Other important places en-route:
Joshimath (1890 mtr): There is a temple called Jyotirmath. This is the winter seat of Lord Badrinarayan. The idol is broght here during winter when the road to Badrinath is closed. It is one of the four monasteries set up the Adi Sankaracharya, one in each direction to further the cause of Hinduism. Adi Sankaracharya, born as Chandramoulli Shankar in a Kerala village, came to Badrinath at the young age of 11 to perform penance. This was nearly 2500 years ago. The current temple was built in the forties. There is a huge tree called Kalpavriksha, under which Adi Sankaracharya performed penance. Though exact age is not known the tree is proven to be very old. A visit to this tranquil temple complex, located very close to the town centre should not be missed. There is another temple complex known as Narasimha Temple for which we could not find time. The winter ski resort of Auli is connected to Joshimath by a ropeway, which is dubbed as the longest ropeway in Asia. The charge per person per trip to Auli is Rs.300/-. But Auli is worth visiting only during winter.
Govindghat (1828 mtr) : 21 km from Joshimath, this is the transit point for going to Hemkund Sahib and Valley of Flowers. Both the places are around 19 km trekking from here. The trek leads one to Ghangharia, around 15 km away, from where one trek goes to hemkund Sahib and another to Valley of Flowers.

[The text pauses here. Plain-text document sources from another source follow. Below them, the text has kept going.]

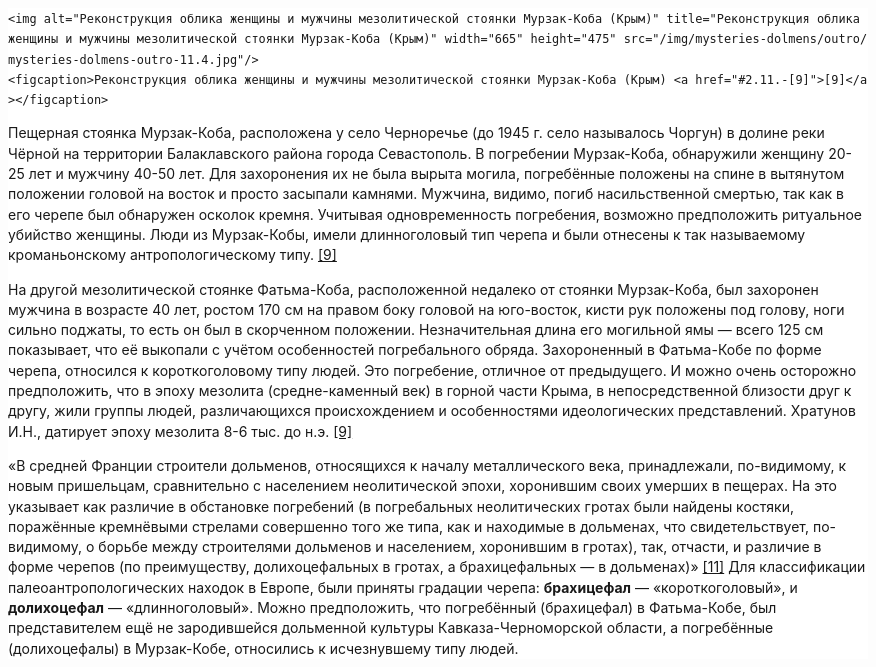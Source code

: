 	<img alt="Реконструкция облика женщины и мужчины мезолитической стоянки Мурзак-Коба (Крым)" title="Реконструкция облика женщины и мужчины мезолитической стоянки Мурзак-Коба (Крым)" width="665" height="475" src="/img/mysteries-dolmens/outro/mysteries-dolmens-outro-11.4.jpg"/>
	<figcaption>Реконструкция облика женщины и мужчины мезолитической стоянки Мурзак-Коба (Крым) <a href="#2.11.-[9]">[9]</a></figcaption>
</figure>

Пещерная стоянка Мурзак-Коба, расположена у село Черноречье (до 1945 г. село называлось Чоргун) в долине реки Чёрной на территории Балаклавского района города Севастополь. В погребении Мурзак-Коба, обнаружили женщину 20-25 лет и мужчину 40-50 лет. Для захоронения их не была вырыта могила, погребённые положены на спине в вытянутом положении головой на восток и просто засыпали камнями. Мужчина, видимо, погиб насильственной смертью, так как в его черепе был обнаружен осколок кремня. Учитывая одновременность погребения, возможно предположить ритуальное убийство женщины. Люди из Мурзак-Кобы, имели длинноголовый тип черепа и были отнесены к так называемому кроманьонскому антропологическому типу. [[9]](#2.11.-[9])

На другой мезолитической стоянке Фатьма-Коба, расположенной недалеко от стоянки Мурзак-Коба, был захоронен мужчина в возрасте 40 лет, ростом 170 см на правом боку головой на юго-восток, кисти рук положены под голову, ноги сильно поджаты, то есть он был в скорченном положении. Незначительная длина его могильной ямы — всего 125 см показывает, что её выкопали с учётом особенностей погребального обряда. Захороненный в Фатьма-Кобе по форме черепа, относился к короткоголовому типу людей. Это погребение, отличное от предыдущего. И можно очень осторожно предположить, что в эпоху мезолита (средне-каменный век) в горной части Крыма, в непосредственной близости друг к другу, жили группы людей, различающихся происхождением и особенностями идеологических представлений. Хратунов И.Н., датирует эпоху мезолита 8-6 тыс. до н.э. [[9]](#2.11.-[9])

«В средней Франции строители дольменов, относящихся к началу металлического века, принадлежали, по-видимому, к новым пришельцам, сравнительно с населением неолитической эпохи, хоронившим своих умерших в пещерах. На это указывает как различие в обстановке погребений (в погребальных неолитических гротах были найдены костяки, поражённые кремнёвыми стрелами совершенно того же типа, как и находимые в дольменах, что свидетельствует, по-видимому, о борьбе между строителями дольменов и населением, хоронившим в гротах), так, отчасти, и различие в форме черепов (по преимуществу, долихоцефальных в гротах, а брахицефальных — в дольменах)» [[11]](#2.11.-[11]) Для классификации палеоантропологических находок в Европе, были приняты градации черепа: **брахицефал** — «короткоголовый», и **долихоцефал** — «длинноголовый». Можно предположить, что погребённый (брахицефал) в Фатьма-Кобе, был представителем ещё не зародившейся дольменной культуры Кавказа-Черноморской области, а погребённые (долихоцефалы) в Мурзак-Кобе, относились к исчезнувшему типу людей.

Devprayag : It is one of the panch prayags. Stop here for a while here to enjoy the confluence of Alaknanda and Bhagirathi that gives birth to Ganga.
Rudraprayag : It is also one of the panch prayags. Here you can watch the confluence of Alaknanda and Mandakini.
Pipolkoti : Normally on your way back, you should stay here rather than staying at Joshimath.. This 31 km from Joshimath. If you catch the last gate from Badrinath, you will able to reach here before 8 pm. However, there is no guarantee that the last gate will open exactly at 4:30 pm. We had waited in the queue from 4 pm, but the gate was finally opened at 6 pm. Thus we could made it upto Joshimath only.
(Note : The journey was undertaken from 18th June, 2005 to 20th June, 2005. Non veg food is not allowed beyond Rishikesh. The journey is to be undertaken before moonsoon starts.)